As we are an app-based company, I find myself as part of the men-dominated tech industry. Despite many efforts to engage more women in this industry, there is much work to be done in this sector when it comes to gender equity. I think it’s important that women have role models in the tech industry, and that the conversation around tech becomes less intimidating. I had no idea where to start in tech development, but the good news is Google can teach you anything. Giving people the confidence to believe they can thrive in tech is critical.
6. Any words of wisdom you have for budding entrepreneurs?
The creation of Perky Athletics has not all been smooth sailing, and I am not afraid to openly admit that. I have been faced with numerous situations in which I knew very little about the subject matter. I found myself wanting to ask questions, but didn’t, as I feared I would be viewed as incompetent.

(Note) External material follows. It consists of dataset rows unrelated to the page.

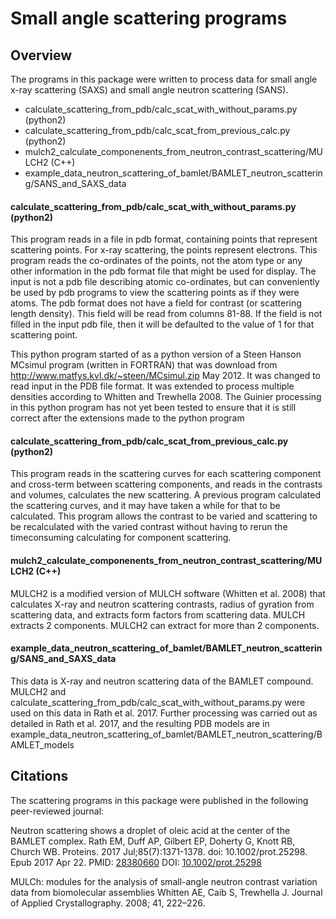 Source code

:Small angle scattering programs
===============================

## Overview

The programs in this package were written to process data for small angle x-ray scattering (SAXS) and small angle neutron scattering (SANS).

* calculate_scattering_from_pdb/calc_scat_with_without_params.py (python2)
* calculate_scattering_from_pdb/calc_scat_from_previous_calc.py (python2)
* mulch2_calculate_componenents_from_neutron_contrast_scattering/MULCH2 (C++)
* example_data_neutron_scattering_of_bamlet/BAMLET_neutron_scattering/SANS_and_SAXS_data

#### calculate_scattering_from_pdb/calc_scat_with_without_params.py (python2)

This program reads in a file in pdb format, containing points that represent scattering points.
For x-ray scattering, the points represent electrons.
This program reads the co-ordinates of the points,
not the atom type or any other information in the pdb format file that might be used for display.
The input is not a pdb file describing atomic co-ordinates,
but can conveniently be used by pdb programs to view the scattering points as if they were atoms.
The pdb format does not have a field for contrast (or scattering length density).
This field will be read from columns 81-88. If the field is not filled in the input pdb file,
then it will be defaulted to the value of 1 for that scattering point.

This python program started of as a python version of a Steen Hanson MCsimul program (written in FORTRAN)
that was download from http://www.matfys.kvl.dk/~steen/MCsimul.zip May 2012.
It was changed to read input in the PDB file format.
It was extended to process multiple densities according to Whitten and Trewhella 2008.
The Guinier processing in this python program has not yet been tested to ensure that it is still correct after the extensions made to the python program

#### calculate_scattering_from_pdb/calc_scat_from_previous_calc.py (python2)

This program reads in the scattering curves for each scattering component and cross-term between scattering components,
and reads in the contrasts and volumes, calculates the new scattering.
A previous program calculated the scattering curves, and it may have taken a while for that to be calculated.
This program allows the contrast to be varied and scattering to be recalculated with the varied contrast
without having to rerun the timeconsuming calculating for component scattering.

#### mulch2_calculate_componenents_from_neutron_contrast_scattering/MULCH2 (C++)

MULCH2 is a modified version of MULCH software (Whitten et al. 2008) that calculates X-ray and neutron scattering contrasts, radius of gyration from scattering data, and extracts form factors from scattering data. MULCH extracts 2 components. MULCH2 can extract for more than 2 components.

#### example_data_neutron_scattering_of_bamlet/BAMLET_neutron_scattering/SANS_and_SAXS_data

This data is X-ray and neutron scattering data of the BAMLET compound. MULCH2 and calculate_scattering_from_pdb/calc_scat_with_without_params.py were used on this data in Rath et al. 2017. 
Further processing was carried out as detailed in Rath et al. 2017, and the resulting PDB models are in example_data_neutron_scattering_of_bamlet/BAMLET_neutron_scattering/BAMLET_models

## Citations

The scattering programs in this package were published in the following peer-reviewed journal:

Neutron scattering shows a droplet of oleic acid at the center of the BAMLET complex.
Rath EM, Duff AP, Gilbert EP, Doherty G, Knott RB, Church WB.
Proteins. 2017 Jul;85(7):1371-1378. doi: 10.1002/prot.25298. Epub 2017 Apr 22.
PMID: [28380660](https://www.ncbi.nlm.nih.gov/pubmed/28380660) DOI: [10.1002/prot.25298](https://onlinelibrary.wiley.com/doi/abs/10.1002/prot.25298)

MULCh: modules for the analysis of small-angle neutron contrast variation data from biomolecular assemblies
Whitten AE, Caib S, Trewhella J.
Journal of Applied Crystallography. 2008; 41, 222–226.

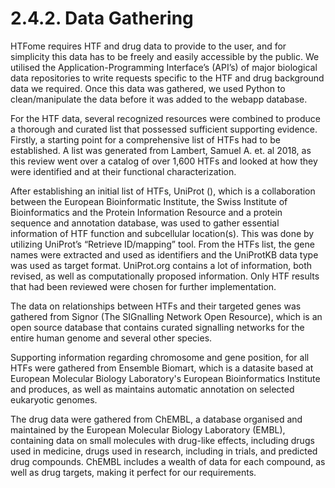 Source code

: # 2.4.2. Data Gathering

HTFome requires HTF and drug data to provide to the user, and for simplicity this data has to be freely and easily accessible by the public. We utilised the Application-Programming Interface’s (API’s) of major biological data repositories to write requests specific to the HTF and drug background data we required. Once this data was gathered, we used Python to clean/manipulate the data before it was added to the webapp database.

For the HTF data, several recognized resources were combined to produce a thorough and curated list that possessed sufficient supporting evidence. Firstly, a starting point for a comprehensive list of HTFs had to be established. A list was generated from Lambert, Samuel A. et. al 2018, as this review went over a catalog of over 1,600 HTFs and looked at how they were identified and at their functional characterization.

After establishing an initial list of HTFs, UniProt (), which is a collaboration between the European Bioinformatic Institute, the Swiss Institute of Bioinformatics and the Protein Information Resource and a protein sequence and annotation database, was used to gather essential information of HTF function and subcellular location(s). This was done by utilizing UniProt’s “Retrieve ID/mapping” tool. From the HTFs list, the gene names were extracted and used as identifiers and the UniProtKB data type was used as target format. UniProt.org contains a lot of information, both revised, as well as computationally proposed information. Only HTF results that had been reviewed were chosen for further implementation.

The data on relationships between HTFs and their targeted genes was gathered from Signor (The SIGnalling Network Open Resource), which is an open source database that contains curated signalling networks for the entire human genome and several other species.

Supporting information regarding chromosome and gene position, for all HTFs were gathered from Ensemble Biomart, which is a datasite based at  European Molecular Biology Laboratory's European Bioinformatics Institute and produces, as well as maintains automatic annotation on selected eukaryotic genomes.
 
The drug data were gathered from ChEMBL, a database organised and maintained by the European Molecular Biology Laboratory (EMBL), containing data on small molecules with drug-like effects, including drugs used in medicine, drugs used in research, including in trials, and predicted drug compounds. ChEMBL includes a wealth of data for each compound, as well as drug targets, making it perfect for our requirements.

My best advice is to admit what you don’t know. This is the opposite of a weakness — this is your biggest strength. For me, “fake it ‘til you make it” doesn’t work in all situations. You need to be aware of what you don’t know and listen to those who do know. Listen to others and learn from them. Business settings can easily spiral into confidence competitions, which can then create critical gaps in knowledge. Put your confidence aside, learn from the bottom-up, and establish a strong foundation of knowledge that will be able to sustain you in the future.
When I made the shift to admitting that I didn’t know much about that I was doing, something remarkable happened. I became more and more comfortable with being uncomfortable. What does this translate to? It means I was more comfortable taking risks and exploring new alternatives to solutions. This is because I knew that I could listen and gain the knowledge I needed along the way.